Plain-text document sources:
────────────────────────────────────────

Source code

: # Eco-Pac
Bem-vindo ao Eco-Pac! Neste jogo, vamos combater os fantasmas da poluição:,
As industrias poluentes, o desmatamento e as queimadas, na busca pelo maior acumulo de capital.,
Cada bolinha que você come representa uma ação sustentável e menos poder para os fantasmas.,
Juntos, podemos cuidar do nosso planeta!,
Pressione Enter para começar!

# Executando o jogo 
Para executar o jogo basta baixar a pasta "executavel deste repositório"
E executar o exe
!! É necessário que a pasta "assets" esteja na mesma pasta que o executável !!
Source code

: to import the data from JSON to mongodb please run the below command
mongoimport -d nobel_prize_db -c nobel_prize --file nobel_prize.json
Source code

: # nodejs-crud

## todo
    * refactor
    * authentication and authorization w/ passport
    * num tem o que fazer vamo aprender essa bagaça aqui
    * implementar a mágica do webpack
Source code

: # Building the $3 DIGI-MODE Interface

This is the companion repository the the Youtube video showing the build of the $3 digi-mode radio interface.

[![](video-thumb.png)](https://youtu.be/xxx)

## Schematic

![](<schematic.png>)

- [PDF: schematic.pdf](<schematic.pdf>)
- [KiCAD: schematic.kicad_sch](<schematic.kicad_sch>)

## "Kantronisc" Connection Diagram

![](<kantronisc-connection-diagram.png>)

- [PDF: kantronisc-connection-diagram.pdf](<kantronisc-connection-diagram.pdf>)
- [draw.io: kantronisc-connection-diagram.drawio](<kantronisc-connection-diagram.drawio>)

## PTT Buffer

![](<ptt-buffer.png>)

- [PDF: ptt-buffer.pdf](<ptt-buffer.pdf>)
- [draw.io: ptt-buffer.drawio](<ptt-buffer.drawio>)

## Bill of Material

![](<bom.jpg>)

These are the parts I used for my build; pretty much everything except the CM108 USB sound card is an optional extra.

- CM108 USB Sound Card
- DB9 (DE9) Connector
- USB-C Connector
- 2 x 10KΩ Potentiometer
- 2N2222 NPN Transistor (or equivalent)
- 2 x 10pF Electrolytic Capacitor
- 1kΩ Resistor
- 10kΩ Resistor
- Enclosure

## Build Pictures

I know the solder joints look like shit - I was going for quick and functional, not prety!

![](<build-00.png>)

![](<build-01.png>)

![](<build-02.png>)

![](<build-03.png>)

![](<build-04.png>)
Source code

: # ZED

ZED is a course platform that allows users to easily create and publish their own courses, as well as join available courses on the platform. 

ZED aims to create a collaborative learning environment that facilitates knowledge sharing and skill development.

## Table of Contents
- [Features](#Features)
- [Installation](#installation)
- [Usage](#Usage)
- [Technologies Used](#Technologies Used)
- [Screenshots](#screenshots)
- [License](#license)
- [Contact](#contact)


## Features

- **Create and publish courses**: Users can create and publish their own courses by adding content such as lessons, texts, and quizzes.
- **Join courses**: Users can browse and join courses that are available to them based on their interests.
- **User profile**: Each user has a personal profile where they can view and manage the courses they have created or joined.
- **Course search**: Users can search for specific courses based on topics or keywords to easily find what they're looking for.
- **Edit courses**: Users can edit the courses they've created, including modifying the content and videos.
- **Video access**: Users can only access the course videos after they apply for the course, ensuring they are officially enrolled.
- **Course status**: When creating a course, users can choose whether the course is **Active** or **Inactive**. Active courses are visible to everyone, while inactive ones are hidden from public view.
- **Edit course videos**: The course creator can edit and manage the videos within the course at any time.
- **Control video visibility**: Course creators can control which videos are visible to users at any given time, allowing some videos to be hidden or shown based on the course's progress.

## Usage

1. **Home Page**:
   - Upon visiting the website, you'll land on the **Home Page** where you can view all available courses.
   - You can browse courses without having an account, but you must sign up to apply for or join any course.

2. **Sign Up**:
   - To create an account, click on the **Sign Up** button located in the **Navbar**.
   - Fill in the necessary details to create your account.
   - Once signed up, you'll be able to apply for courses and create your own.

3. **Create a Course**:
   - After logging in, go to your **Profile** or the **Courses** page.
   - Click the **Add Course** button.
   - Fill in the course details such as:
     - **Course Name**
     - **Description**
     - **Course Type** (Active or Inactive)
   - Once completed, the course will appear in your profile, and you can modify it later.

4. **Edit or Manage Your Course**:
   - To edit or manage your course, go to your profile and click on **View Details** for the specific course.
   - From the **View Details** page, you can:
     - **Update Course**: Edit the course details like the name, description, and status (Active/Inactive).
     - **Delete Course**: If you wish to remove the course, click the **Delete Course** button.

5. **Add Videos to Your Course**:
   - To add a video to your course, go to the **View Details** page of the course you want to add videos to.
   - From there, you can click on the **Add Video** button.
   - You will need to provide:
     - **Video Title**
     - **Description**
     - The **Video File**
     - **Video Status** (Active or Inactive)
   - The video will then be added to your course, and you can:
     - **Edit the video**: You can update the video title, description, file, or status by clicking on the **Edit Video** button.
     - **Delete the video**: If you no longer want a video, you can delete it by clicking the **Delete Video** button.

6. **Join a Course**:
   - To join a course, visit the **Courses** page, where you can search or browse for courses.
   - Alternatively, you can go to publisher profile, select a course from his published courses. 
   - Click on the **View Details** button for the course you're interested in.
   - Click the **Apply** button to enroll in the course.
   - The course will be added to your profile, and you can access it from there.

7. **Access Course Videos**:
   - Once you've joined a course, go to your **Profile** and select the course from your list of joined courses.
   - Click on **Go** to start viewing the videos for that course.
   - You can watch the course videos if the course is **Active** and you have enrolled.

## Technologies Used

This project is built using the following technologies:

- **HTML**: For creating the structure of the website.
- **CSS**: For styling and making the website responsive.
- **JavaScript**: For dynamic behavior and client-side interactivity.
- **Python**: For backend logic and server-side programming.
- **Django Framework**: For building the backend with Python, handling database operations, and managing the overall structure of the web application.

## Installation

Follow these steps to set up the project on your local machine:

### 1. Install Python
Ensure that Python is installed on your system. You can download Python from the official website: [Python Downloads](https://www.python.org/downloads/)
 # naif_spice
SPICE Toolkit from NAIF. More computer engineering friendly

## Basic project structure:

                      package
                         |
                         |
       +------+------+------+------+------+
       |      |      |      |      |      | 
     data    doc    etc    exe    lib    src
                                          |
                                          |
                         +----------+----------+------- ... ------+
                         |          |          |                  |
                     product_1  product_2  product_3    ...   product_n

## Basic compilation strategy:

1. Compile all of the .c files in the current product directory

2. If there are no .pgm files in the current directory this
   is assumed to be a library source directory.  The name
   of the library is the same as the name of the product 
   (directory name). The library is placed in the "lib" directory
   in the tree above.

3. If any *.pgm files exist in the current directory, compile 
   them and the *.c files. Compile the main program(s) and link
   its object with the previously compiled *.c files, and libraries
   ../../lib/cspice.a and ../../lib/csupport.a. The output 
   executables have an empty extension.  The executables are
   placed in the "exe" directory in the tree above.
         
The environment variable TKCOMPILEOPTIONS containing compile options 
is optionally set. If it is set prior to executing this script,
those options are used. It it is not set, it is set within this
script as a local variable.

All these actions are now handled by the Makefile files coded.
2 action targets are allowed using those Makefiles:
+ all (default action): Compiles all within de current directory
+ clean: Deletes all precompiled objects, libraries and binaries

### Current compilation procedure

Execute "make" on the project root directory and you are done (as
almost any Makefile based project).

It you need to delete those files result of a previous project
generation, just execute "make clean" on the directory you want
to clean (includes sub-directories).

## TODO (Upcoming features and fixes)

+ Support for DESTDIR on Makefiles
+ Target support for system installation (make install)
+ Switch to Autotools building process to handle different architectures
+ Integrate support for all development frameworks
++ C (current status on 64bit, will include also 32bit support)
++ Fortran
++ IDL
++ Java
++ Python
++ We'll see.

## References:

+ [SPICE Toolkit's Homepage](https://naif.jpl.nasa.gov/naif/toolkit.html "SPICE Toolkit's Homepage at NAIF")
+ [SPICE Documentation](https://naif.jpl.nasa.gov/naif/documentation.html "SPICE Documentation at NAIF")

────────────────────────────────────────

What you return should be exactly the lines above, starting at the one with "- [Features](#Features)" and ending at the one with "- To create", and nothing else.

- [Features](#Features)
- [Installation](#installation)
- [Usage](#Usage)
- [Technologies Used](#Technologies Used)
- [Screenshots](#screenshots)
- [License](#license)
- [Contact](#contact)


## Features

- **Create and publish courses**: Users can create and publish their own courses by adding content such as lessons, texts, and quizzes.
- **Join courses**: Users can browse and join courses that are available to them based on their interests.
- **User profile**: Each user has a personal profile where they can view and manage the courses they have created or joined.
- **Course search**: Users can search for specific courses based on topics or keywords to easily find what they're looking for.
- **Edit courses**: Users can edit the courses they've created, including modifying the content and videos.
- **Video access**: Users can only access the course videos after they apply for the course, ensuring they are officially enrolled.
- **Course status**: When creating a course, users can choose whether the course is **Active** or **Inactive**. Active courses are visible to everyone, while inactive ones are hidden from public view.
- **Edit course videos**: The course creator can edit and manage the videos within the course at any time.
- **Control video visibility**: Course creators can control which videos are visible to users at any given time, allowing some videos to be hidden or shown based on the course's progress.

## Usage

1. **Home Page**:
   - Upon visiting the website, you'll land on the **Home Page** where you can view all available courses.
   - You can browse courses without having an account, but you must sign up to apply for or join any course.

2. **Sign Up**:
   - To create an account, click on the **Sign Up** button located in the **Navbar**.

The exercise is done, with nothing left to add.